** LISTED RECORDS follows **

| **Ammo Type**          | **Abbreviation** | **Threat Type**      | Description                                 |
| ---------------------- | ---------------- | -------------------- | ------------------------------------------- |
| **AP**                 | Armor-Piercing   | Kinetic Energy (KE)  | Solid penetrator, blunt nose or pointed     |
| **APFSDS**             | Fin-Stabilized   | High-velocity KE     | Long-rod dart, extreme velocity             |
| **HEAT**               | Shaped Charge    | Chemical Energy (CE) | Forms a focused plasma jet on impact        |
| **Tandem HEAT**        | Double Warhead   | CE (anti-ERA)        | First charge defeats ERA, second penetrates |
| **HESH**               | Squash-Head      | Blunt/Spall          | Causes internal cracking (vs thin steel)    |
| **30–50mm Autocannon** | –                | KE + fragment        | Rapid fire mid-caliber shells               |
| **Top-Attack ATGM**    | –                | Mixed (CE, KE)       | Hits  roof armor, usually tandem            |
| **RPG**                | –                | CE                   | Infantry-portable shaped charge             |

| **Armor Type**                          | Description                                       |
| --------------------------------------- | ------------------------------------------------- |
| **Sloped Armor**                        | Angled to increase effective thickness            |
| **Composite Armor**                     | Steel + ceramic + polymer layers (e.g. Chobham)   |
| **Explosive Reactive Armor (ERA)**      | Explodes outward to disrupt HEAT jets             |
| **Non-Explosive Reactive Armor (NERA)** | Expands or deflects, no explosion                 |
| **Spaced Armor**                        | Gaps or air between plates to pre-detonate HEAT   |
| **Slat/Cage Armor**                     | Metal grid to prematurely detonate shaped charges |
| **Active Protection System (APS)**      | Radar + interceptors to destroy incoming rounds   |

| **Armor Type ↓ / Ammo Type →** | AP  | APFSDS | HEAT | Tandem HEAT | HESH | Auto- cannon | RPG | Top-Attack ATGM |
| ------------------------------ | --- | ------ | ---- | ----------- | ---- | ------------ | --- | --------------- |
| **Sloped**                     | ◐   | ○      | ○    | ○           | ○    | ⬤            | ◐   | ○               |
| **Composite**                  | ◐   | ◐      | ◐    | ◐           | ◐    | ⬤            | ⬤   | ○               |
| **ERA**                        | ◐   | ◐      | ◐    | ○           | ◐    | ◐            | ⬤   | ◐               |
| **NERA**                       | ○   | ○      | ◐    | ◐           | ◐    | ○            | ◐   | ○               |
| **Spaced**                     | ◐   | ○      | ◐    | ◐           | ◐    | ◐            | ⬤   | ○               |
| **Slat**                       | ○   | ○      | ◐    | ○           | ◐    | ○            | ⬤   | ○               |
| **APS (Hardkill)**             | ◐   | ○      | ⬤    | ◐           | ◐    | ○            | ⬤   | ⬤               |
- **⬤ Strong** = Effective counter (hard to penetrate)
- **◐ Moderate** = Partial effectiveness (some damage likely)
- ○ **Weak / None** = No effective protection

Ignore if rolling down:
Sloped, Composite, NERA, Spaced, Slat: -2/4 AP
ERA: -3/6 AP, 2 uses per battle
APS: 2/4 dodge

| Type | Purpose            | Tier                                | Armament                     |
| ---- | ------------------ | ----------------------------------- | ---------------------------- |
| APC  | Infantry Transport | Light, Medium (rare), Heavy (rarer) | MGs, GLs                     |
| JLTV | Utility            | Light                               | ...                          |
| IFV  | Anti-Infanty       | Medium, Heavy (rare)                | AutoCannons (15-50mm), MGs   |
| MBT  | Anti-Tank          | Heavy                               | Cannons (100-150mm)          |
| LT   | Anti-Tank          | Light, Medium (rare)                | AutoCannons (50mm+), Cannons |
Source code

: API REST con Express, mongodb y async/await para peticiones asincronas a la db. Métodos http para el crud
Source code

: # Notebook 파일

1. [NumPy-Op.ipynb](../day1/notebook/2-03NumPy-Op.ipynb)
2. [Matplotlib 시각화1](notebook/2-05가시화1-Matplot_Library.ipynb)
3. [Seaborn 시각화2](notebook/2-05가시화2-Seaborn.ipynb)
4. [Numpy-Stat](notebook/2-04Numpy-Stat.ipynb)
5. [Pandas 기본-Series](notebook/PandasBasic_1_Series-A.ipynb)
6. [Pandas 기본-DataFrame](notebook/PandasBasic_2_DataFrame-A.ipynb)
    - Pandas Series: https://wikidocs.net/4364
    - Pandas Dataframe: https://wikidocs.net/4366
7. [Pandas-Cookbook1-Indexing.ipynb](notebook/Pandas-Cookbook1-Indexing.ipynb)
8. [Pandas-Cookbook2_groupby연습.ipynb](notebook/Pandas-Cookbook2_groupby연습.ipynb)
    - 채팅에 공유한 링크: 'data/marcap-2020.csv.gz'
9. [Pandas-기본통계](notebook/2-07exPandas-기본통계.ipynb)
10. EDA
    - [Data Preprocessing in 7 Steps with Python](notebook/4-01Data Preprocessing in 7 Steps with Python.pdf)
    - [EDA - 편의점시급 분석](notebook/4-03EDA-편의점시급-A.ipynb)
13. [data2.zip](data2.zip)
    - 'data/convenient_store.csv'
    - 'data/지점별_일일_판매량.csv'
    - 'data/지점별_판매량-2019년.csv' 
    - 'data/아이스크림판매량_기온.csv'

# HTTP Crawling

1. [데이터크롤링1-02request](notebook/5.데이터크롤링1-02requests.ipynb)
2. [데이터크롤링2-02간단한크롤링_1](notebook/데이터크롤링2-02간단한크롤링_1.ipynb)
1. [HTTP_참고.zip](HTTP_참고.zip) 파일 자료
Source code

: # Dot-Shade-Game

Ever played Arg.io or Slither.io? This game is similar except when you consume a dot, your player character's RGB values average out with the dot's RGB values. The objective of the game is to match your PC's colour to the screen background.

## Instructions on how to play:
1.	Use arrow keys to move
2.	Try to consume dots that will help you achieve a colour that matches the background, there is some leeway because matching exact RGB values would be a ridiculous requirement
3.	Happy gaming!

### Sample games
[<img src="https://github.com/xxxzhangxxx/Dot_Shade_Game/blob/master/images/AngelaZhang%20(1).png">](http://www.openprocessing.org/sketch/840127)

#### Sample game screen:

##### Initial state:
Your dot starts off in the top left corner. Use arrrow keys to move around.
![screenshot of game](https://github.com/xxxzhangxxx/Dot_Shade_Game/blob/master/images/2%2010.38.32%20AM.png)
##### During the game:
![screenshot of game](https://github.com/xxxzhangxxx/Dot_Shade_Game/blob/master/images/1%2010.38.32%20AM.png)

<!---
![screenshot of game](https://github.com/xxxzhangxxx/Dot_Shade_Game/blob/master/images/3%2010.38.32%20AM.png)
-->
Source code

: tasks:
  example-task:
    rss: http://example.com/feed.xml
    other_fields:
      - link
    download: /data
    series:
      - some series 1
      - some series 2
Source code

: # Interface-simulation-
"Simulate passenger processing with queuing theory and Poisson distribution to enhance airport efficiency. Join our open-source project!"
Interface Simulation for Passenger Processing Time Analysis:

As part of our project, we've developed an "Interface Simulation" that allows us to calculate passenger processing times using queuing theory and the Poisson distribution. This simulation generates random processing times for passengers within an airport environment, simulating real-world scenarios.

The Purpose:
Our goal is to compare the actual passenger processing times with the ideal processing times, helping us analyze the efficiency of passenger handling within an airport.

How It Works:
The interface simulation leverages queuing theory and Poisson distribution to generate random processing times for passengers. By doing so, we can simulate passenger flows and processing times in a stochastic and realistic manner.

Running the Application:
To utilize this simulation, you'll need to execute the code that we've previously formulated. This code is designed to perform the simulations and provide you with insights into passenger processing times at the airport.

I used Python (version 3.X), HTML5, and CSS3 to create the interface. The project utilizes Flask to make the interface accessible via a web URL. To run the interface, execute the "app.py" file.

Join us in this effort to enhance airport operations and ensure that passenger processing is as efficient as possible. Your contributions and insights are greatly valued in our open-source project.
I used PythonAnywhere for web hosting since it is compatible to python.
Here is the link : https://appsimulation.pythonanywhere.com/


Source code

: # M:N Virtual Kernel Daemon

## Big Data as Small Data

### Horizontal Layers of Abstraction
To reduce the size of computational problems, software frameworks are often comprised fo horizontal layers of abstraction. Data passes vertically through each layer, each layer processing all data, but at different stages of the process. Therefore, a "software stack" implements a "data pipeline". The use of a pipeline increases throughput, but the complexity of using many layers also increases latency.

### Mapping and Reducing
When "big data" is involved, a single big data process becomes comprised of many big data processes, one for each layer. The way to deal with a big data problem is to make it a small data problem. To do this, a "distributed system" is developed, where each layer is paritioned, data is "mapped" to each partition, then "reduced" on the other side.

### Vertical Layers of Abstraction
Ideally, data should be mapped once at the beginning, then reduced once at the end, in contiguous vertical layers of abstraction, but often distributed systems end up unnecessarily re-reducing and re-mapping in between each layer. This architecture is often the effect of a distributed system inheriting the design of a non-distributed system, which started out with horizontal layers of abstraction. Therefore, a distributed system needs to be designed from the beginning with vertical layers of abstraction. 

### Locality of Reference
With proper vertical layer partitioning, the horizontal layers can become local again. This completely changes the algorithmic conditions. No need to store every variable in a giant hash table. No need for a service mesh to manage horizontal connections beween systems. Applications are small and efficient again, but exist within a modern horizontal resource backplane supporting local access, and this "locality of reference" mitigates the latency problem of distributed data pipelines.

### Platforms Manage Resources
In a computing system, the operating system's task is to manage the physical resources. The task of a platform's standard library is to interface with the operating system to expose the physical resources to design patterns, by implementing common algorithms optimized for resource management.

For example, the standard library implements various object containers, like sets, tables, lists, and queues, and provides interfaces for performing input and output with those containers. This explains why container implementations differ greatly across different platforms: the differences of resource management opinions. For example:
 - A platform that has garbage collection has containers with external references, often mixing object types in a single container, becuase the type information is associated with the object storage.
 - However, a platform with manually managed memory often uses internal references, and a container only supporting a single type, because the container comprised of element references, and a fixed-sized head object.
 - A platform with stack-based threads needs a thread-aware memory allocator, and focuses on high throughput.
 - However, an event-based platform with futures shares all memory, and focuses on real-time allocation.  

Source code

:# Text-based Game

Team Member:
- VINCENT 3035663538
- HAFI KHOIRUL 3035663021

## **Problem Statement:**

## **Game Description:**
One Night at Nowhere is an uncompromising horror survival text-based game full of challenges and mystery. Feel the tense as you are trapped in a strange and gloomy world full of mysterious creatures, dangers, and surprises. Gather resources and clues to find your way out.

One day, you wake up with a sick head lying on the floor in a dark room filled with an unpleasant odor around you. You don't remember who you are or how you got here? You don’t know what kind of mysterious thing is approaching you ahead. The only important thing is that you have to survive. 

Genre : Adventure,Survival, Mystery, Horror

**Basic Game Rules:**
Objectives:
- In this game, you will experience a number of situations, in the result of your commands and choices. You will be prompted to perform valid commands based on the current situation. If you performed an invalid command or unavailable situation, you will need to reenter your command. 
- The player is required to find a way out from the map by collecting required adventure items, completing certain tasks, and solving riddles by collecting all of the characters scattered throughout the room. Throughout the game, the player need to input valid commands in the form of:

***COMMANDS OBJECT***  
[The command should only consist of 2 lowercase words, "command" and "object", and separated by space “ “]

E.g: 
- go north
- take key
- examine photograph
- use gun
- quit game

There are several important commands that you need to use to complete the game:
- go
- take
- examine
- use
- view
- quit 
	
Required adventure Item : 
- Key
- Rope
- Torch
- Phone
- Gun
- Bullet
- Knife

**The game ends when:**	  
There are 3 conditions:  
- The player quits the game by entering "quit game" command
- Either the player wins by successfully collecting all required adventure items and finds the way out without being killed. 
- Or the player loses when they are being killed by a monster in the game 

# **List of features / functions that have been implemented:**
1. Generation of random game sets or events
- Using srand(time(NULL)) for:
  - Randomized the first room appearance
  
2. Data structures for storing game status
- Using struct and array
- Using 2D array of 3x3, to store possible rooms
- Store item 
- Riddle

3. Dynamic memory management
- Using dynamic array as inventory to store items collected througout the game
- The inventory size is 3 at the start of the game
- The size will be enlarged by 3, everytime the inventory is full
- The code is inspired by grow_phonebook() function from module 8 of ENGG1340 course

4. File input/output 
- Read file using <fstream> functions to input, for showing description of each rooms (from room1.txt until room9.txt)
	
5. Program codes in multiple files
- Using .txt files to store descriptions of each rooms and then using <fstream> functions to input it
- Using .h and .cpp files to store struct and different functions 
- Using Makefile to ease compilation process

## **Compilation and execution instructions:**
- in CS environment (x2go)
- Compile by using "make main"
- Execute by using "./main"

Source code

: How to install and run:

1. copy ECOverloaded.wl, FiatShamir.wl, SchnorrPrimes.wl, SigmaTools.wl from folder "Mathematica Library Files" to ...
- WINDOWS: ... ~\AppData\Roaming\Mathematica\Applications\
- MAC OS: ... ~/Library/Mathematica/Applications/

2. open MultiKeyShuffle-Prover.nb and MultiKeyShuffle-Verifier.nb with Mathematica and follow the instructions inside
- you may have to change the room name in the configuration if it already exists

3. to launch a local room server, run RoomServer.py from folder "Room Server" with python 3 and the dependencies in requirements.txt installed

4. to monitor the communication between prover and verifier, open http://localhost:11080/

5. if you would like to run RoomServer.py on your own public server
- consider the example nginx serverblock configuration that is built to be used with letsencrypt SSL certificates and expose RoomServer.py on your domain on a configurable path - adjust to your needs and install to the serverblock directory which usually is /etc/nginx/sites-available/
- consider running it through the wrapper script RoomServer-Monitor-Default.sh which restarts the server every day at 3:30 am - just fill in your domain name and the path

** End of LISTED RECORDS **

Looking at the data above, show all lines where the word "environment" occurs.

As part of our project, we've developed an "Interface Simulation" that allows us to calculate passenger processing times using queuing theory and the Poisson distribution. This simulation generates random processing times for passengers within an airport environment, simulating real-world scenarios.
- in CS environment (x2go)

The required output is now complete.